John Armstrong later served as a brigadier general in the Continental Army and as a major general in the Pennsylvania Militia during the Revolutionary War. He was also a delegate to the Continental Congress for Pennsylvania. Armstrong County, formed on March 12, 1800, from parts of Allegheny, Westmoreland and Lycoming Counties was named in the general's honor.

===19th century===
In the early 1800s, most people in Armstrong County were "old stock Americans" of Scotch-Irish and English ancestry, whose ancestors had settled in the area prior to the American Revolution. In the decades following the American Civil War, and in particular between 1890 and 1910, immigrants arrived in large numbers from Germany, Italy, Ireland, and Poland.

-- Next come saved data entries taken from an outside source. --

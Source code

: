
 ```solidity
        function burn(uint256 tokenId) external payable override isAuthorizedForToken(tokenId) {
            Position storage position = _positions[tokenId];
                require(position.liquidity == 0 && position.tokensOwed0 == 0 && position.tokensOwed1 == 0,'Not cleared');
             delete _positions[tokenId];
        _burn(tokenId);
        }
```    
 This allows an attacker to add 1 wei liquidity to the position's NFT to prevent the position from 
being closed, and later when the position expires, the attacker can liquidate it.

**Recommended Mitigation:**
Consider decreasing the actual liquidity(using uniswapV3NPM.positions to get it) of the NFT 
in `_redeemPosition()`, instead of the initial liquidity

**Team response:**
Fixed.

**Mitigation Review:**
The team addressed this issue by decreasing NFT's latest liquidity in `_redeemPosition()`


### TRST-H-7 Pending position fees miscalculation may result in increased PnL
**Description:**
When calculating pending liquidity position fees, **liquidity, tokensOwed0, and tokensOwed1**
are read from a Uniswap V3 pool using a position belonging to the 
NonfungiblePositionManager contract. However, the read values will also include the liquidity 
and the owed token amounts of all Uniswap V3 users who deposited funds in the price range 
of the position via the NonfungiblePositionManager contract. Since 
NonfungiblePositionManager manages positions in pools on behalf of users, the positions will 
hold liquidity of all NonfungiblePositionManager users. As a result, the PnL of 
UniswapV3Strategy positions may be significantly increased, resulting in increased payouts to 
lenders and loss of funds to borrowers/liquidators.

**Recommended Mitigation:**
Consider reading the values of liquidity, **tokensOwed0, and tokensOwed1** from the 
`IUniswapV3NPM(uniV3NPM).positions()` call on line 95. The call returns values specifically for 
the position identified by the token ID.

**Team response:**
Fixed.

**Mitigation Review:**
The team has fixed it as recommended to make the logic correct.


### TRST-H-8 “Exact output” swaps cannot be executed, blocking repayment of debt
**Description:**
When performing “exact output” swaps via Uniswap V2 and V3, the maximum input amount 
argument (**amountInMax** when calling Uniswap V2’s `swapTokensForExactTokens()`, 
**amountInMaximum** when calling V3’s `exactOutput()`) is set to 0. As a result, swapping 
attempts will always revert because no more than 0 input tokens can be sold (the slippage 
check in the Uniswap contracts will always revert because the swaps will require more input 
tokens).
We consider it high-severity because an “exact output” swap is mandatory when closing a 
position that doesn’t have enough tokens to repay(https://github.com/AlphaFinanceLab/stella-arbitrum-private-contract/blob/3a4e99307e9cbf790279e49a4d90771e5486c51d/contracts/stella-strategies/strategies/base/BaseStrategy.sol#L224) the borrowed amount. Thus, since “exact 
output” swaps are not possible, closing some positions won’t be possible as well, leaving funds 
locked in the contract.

As the county seat, Kittanning became the governmental, financial, and commercial hub for the county.

In the 1890s, Water Street (sometimes called "Millionaire Row") in Kittanning boasted more millionaire residents than anywhere else in Pennsylvania. Booming industries in the county such as coal, natural gas, plate glass, brick, ceramics, and iron created a strong local economy. Gradual population decline, via economic downturns, began in the 1970s and 1980s, and while there are still many coal mines and natural gas wells in operation throughout the county, the decline of the fossil fuel industry has severely limited the economy of Kittanning . Recently, revitalization efforts have led to a beautification of Market Street in Kittanning in an effort to attract new businesses and people.

Three miles downriver from Kittanning is Ford City. Incorporated in 1887, Ford City was a company town for John Baptiste Ford's renowned plate-glass industry, known now as Pittsburgh Plate Glass PPG Industries, a Fortune 500 Company. Eljer also operated a production facility along the river in Ford City that made ceramic toilets. The two companies employed nearly 10,000 people at the height of Armstrong County's economy.

In 1869, Leechburg was the first place in the United States to use natural gas for metallurgical purposes. Natural gas was found while drilling for oil, and eventually introduced into the boilers and furnaces of Siberian Iron Works.

Freeport, Leechburg, and Apollo were communities built along the Pennsylvania Canal, which passed through on the Allegheny and Kiskiminetas rivers, at the southern border of the county.

===20th century===
In the 20th century, Ford City struggled economically, but kept its economy and heritage alive through creative businesses and lively festivals.

===21st century===
Ford City is the future site of the Armstrong campus of Butler County Community College (BC3) - consistently ranked among the best community colleges in Pennsylvania.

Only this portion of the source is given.